Literary Devices Examples in Friendship:
"We will meet as though we met not, and part as though we parted not...." See in text ("Friendship")
This paragraph is replete with dichotomies, expressed in parallel structure: “I go in that I may seize them, I go out that I may seize them” and “We will meet as though we met not, as part as though we parted not.” This diction creates a sense of ambivalence. On the one hand, Emerson imagines a friendship where he treats his friends as distant gods and finds the ultimate friend within himself; on the other, he imagines that his friends were by his “side again.” At once desiring closeness and distance, Emerson speaks to the multiple facets of friendship, which he describes as “evanescent intercourse.”
"It is..." See in text ("Friendship")
With the use of anaphora, repeating “It is” at the beginning of each sentence, Emerson states the various ways in which friendship can serve as a comforting presence. It helps those during “rough roads” and during “serene days,” as well as serving as a form of entertainment against boredom through sallies, or quips.

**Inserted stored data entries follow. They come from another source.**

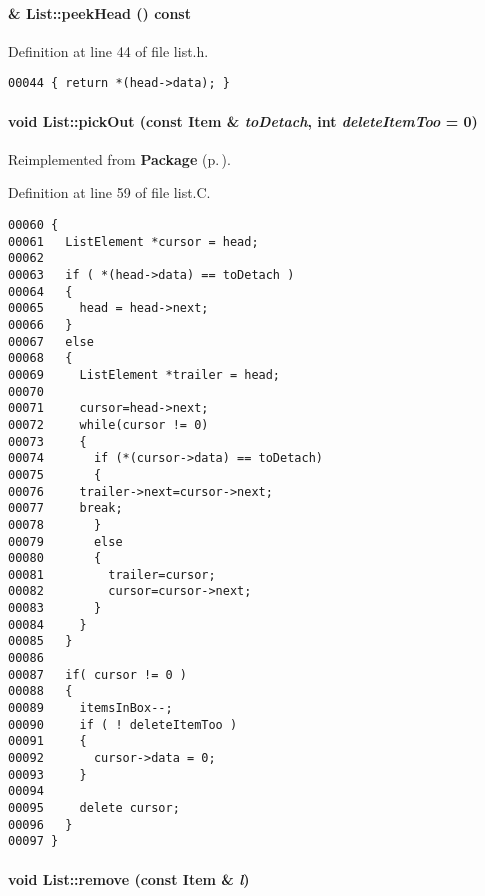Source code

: \paragraph{ \& List::peek\-Head () const\hspace{0.3cm}{\tt  [inline]}}\hfill



Definition at line 44 of file list.h.\small\begin{verbatim}00044 { return *(head->data); }
\end{verbatim}\normalsize 
\label{List_a4}
\paragraph{\setlength{\rightskip}{0pt plus 5cm}void List::pick\-Out (const {\bf Item} \& {\em to\-Detach}, int {\em delete\-Item\-Too} = 0)\hspace{0.3cm}{\tt  [virtual]}}\hfill



Reimplemented from {\bf Package} {\rm (p.\,\pageref{Package_a3})}.

Definition at line 59 of file list.C.\small\begin{verbatim}00060 {
00061   ListElement *cursor = head;
00062   
00063   if ( *(head->data) == toDetach )
00064   {
00065     head = head->next;
00066   }
00067   else  
00068   {
00069     ListElement *trailer = head;
00070     
00071     cursor=head->next;
00072     while(cursor != 0)
00073     {
00074       if (*(cursor->data) == toDetach)
00075       {
00076     trailer->next=cursor->next;
00077     break;
00078       }
00079       else
00080       {
00081         trailer=cursor;
00082         cursor=cursor->next;
00083       }
00084     }
00085   } 
00086   
00087   if( cursor != 0 )
00088   {
00089     itemsInBox--;
00090     if ( ! deleteItemToo )
00091     {
00092       cursor->data = 0;       
00093     }
00094     
00095     delete cursor;
00096   }
00097 }
\end{verbatim}\normalsize 
\label{List_a5}
\paragraph{\setlength{\rightskip}{0pt plus 5cm}void List::remove (const {\bf Item} \& {\em l})\hspace{0.3cm}{\tt  [inline]}}\hfill



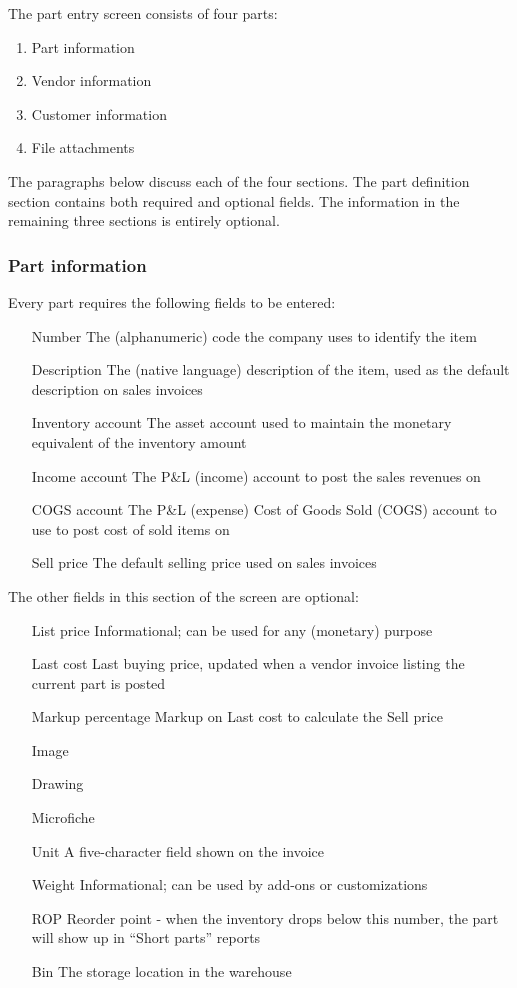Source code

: The part entry screen consists of four parts:

\begin{enumerate}
\item Part information
\item Vendor information
\item Customer information
\item File attachments
\end{enumerate}


The paragraphs below discuss each of the four sections. The part definition section
contains both required and optional fields. The information in the remaining
three sections is entirely optional.

\subsubsection{Part information}
\label{subsec-parts-information}

Every part requires the following fields to be entered:

\begin{itemize}
\item [Number] The (alphanumeric) code the company uses to identify the item
\item [Description] The (native language) description of the item, used as the default
	description on sales invoices
\item [Inventory account] The asset account used to maintain the monetary equivalent
	of the inventory amount
\item [Income account] The P\&L (income) account to post the sales revenues on
\item [COGS account] The P\&L (expense) Cost of Goods Sold (COGS) account to use
	to post cost of sold items on
\item [Sell price] The default selling price used on sales invoices
\end{itemize}


The other fields in this section of the screen are optional:

\begin{itemize}
\item [List price] Informational; can be used for any (monetary) purpose
\item [Last cost] Last buying price, updated when a vendor invoice listing the current part
    is posted
\item [Markup percentage] Markup on Last cost to calculate the Sell price
\item [Image]
\item [Drawing]
\item [Microfiche]
\item [Unit] A five-character field shown on the invoice
\item [Weight] Informational; can be used by add-ons or customizations
\item [ROP] Reorder point - when the inventory drops below this number,
     the part will show up in ``Short parts'' reports
\item [Bin] The storage location in the warehouse
\end{itemize}


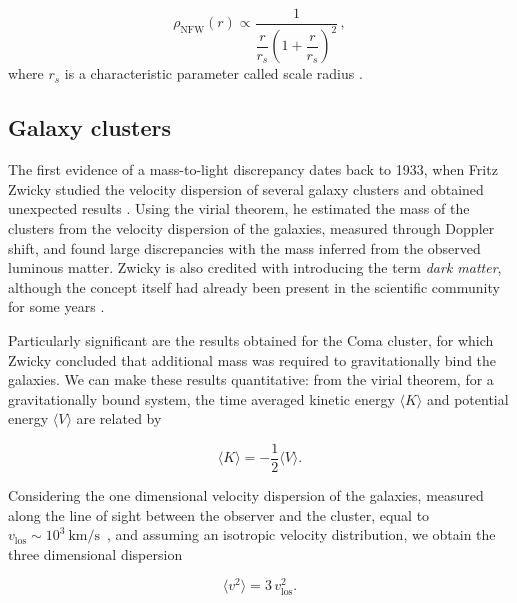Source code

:\begin{equation} \label{NFW}
\rho_{\mathrm{NFW}}(r)\propto \frac{1}{\dfrac{r}{r_s}\left(1+\dfrac{r}{r_s}\right)^2}\,,
\end{equation}
where $r_s$ is a characteristic parameter called scale radius \cite{Lisanti:ICTP:2018:DM}.




\subsection{Galaxy clusters}


The first evidence of a mass-to-light discrepancy dates back to 1933, when Fritz Zwicky studied the velocity dispersion of several galaxy clusters and obtained unexpected results \cite{Zwicky1933,Zwicky}.
Using the virial theorem, he estimated the mass of the clusters from the velocity dispersion of the galaxies, measured through Doppler shift, and found large discrepancies with the mass inferred from the observed luminous matter.
Zwicky is also credited with introducing the term \emph{dark matter}, although the concept itself had already been present in the scientific community for some years \cite{History}.

Particularly significant are the results obtained for the Coma cluster, for which Zwicky concluded that additional mass was required to gravitationally bind the galaxies.
We can make these results quantitative: from the virial theorem, for a gravitationally bound system, the time averaged kinetic energy $\langle K \rangle$ and potential energy $\langle V \rangle$ are related by


\begin{equation}\label{eq:viriale}
\langle K \rangle = -\frac{1}{2}\langle V \rangle.
\end{equation}

Considering the one dimensional velocity dispersion of the galaxies, measured along the line of sight between the observer and the cluster, 
equal to $v_{\text{los}} \sim 10^{3}\ \mathrm{km/s}$~\cite{History}, and assuming an isotropic velocity distribution, we obtain the three dimensional dispersion


\begin{equation}
\langle v^{2}\rangle = 3\,v_{\text{los}}^{2}.
\end{equation}

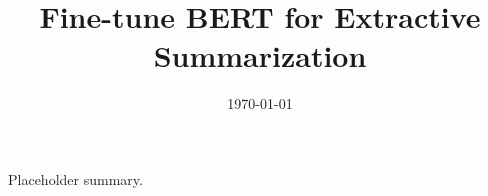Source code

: \documentclass[12pt]{article}
\title{Fine-tune BERT for Extractive Summarization}
\date{\today}
\begin{document}
\maketitle

Placeholder summary.
\end{document}
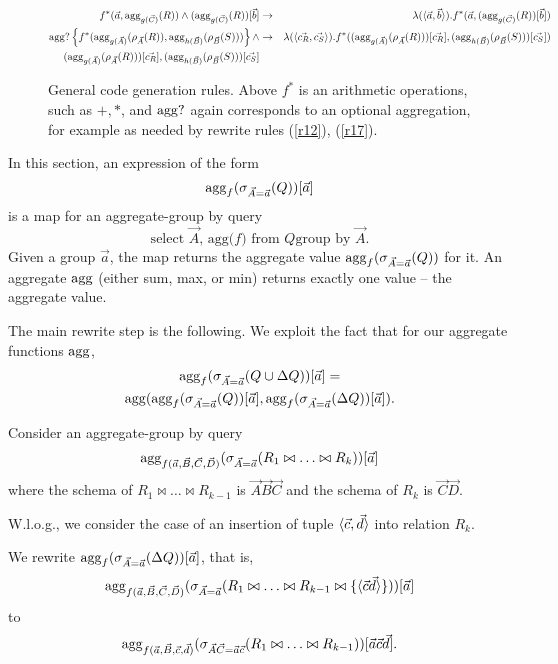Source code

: \begin{figure*}
\begin{eqnarray}
f^*(\vec{a}, \mathrm{agg}_{g(\vec{C})}(R))
\wedge (\mathrm{agg}_{g(\vec{C})}(R))[\vec{b}]
& \rightarrow &
\lambda({\langle\vec{a},\vec{b}\rangle}).
f^*(\vec{a}, (\mathrm{agg}_{g(\vec{C})}(R))[\vec{b}])
\\
\mathrm{agg}?\left\{ f^*(
\mathrm{agg}_{g(\vec{A})}(\rho_{\vec{A}}(R)),
\mathrm{agg}_{h(\vec{B})}(\rho_{\vec{B}}(S)) )
\right\}
\wedge
& \rightarrow &
\lambda({\langle\vec{c_R},\vec{c_S}\rangle}).
f^*(
(\mathrm{agg}_{g(\vec{A})}(\rho_{\vec{A}}(R)))[\vec{c_R}],
(\mathrm{agg}_{h(\vec{B})}(\rho_{\vec{B}}(S)))[\vec{c_S}]
)
\\
(\mathrm{agg}_{g(\vec{A})}(\rho_{\vec{A}}(R)))[\vec{c_R}],
(\mathrm{agg}_{h(\vec{B})}(\rho_{\vec{B}}(S)))[\vec{c_S}]
& & \nonumber
\end{eqnarray}
\caption{General code generation rules. Above $f^*$ is an arithmetic
operations, such as $+,*$, and $\mathrm{agg}?$ again corresponds to an optional
aggregation, for example as needed by rewrite rules (\ref{r12}), (\ref{r17}).}
\end{figure*}

In this section, an expression of the form
\[
\mathrm{agg}_f(\sigma_{\vec{A}=\vec{a}}(Q))[\vec{a}]
\]
is a map for an aggregate-group by query
\[
\mbox{select $\vec{A}$, agg($f$)
from $Q$
group by $\vec{A}$}.
\]
Given a group $\vec{a}$, the map returns
the aggregate value
$\mathrm{agg}_f(\sigma_{\vec{A}=\vec{a}}(Q))$ for it.
An aggregate $\mathrm{agg}$ (either sum, max, or min) returns exactly
one value -- the aggregate value.

The main rewrite step is the following.
We exploit the fact that for our aggregate functions $\mathrm{agg}$,
\begin{multline*}
\mathrm{agg}_f(\sigma_{\vec{A}=\vec{a}}(Q \cup \Delta Q))[\vec{a}]
= \\
\mathrm{agg}(\mathrm{agg}_f(\sigma_{\vec{A}=\vec{a}}(Q))[\vec{a}],
\mathrm{agg}_f(\sigma_{\vec{A}=\vec{a}}(\Delta Q))[\vec{a}]).
\end{multline*}


Consider an aggregate-group by query
\[
\mathrm{agg}_{f(\vec{a}, \vec{B}, \vec{C}, \vec{D})}
(\sigma_{\vec{A}=\vec{a}}(R_1 \bowtie \dots \bowtie R_k))[\vec{a}]
\]
where the schema of $R_1 \bowtie \dots \bowtie R_{k-1}$ is
$\vec{A}\vec{B}\vec{C}$ and the schema of
$R_k$ is $\vec{C}\vec{D}$.

W.l.o.g., we consider the case of an insertion of tuple
${\langle\vec{c},\vec{d}\rangle}$ into relation $R_k$.

We rewrite
$
\mathrm{agg}_f(\sigma_{\vec{A}=\vec{a}}(\Delta Q))[\vec{a}]
$, that is,
\[
\mathrm{agg}_{f(\vec{a}, \vec{B}, \vec{C}, \vec{D})}
(\sigma_{\vec{A}=\vec{a}}(R_1 \bowtie \dots \bowtie R_{k-1} \bowtie \{{\langle\vec{c}\vec{d}\rangle}\}))[\vec{a}]
\]
to
\begin{equation}
\mathrm{agg}_{f(\vec{a}, \vec{B}, \vec{c}, \vec{d})}
(\sigma_{\vec{A}\vec{C}=\vec{a}\vec{c}}(R_1 \bowtie \dots \bowtie R_{k-1}))[\vec{a}\vec{c}\vec{d}].
\label{eq:1}
\end{equation}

"lucre..." See in text ("Friendship")
The noun “lucre” means monetary gain. This and the repetition “by” when listing the damaging ways faux friendships develop emphasize Emerson’s claim that what differentiates the sacred from the superficial friendship is tenderness and pure love. Friendships which grow out of tenderness provide greater fortune than those which develop in the name of profit.
"One is truth...." See in text ("Friendship")
This terse sentence, composed of entirely monosyllabic words, creates a pause amid the otherwise meandering diction Emerson uses. The brevity of the phrase, along with the direct meaning it conveys, stands out in this paragraph, which emphasizes Emerson’s belief that one of the main tenets of a strong friendship is being able to tell the truth.
"Happy is the house that shelters a friend!..." See in text ("Friendship")
In this section of his essay, Emerson exclaims triumphantly, “Happy is the house that shelters a friend!” Inserting this pithy interjection highlights the importance of the phrase, which intimates that those who are happiest are those who cultivate relationships that combine geniality with respect.
"Thine ever, or never...." See in text ("Friendship")
The writer mirrors the same hesitancy of the letter’s beginning at the end by writing, “Thine ever, or never,” or in other words, “Yours, or not yours.” To Emerson, friendship is about the dichotomy of yours and not yours, closeness and distance, and familiarity and reservedness. Friendship is volatile—a continuous process of oscillation and fluctuation.
"DEAR FRIEND,..." See in text ("Friendship")
By inserting a hypothetical letter written to a friend, Emerson reveals the complicated nature of friendship. The subjunctive “if,” which opens the letter, followed by the repetition of the phrase “sure of” indicate the writer’s uncertainty about whether they should be friends and, if so, how to characterize their love.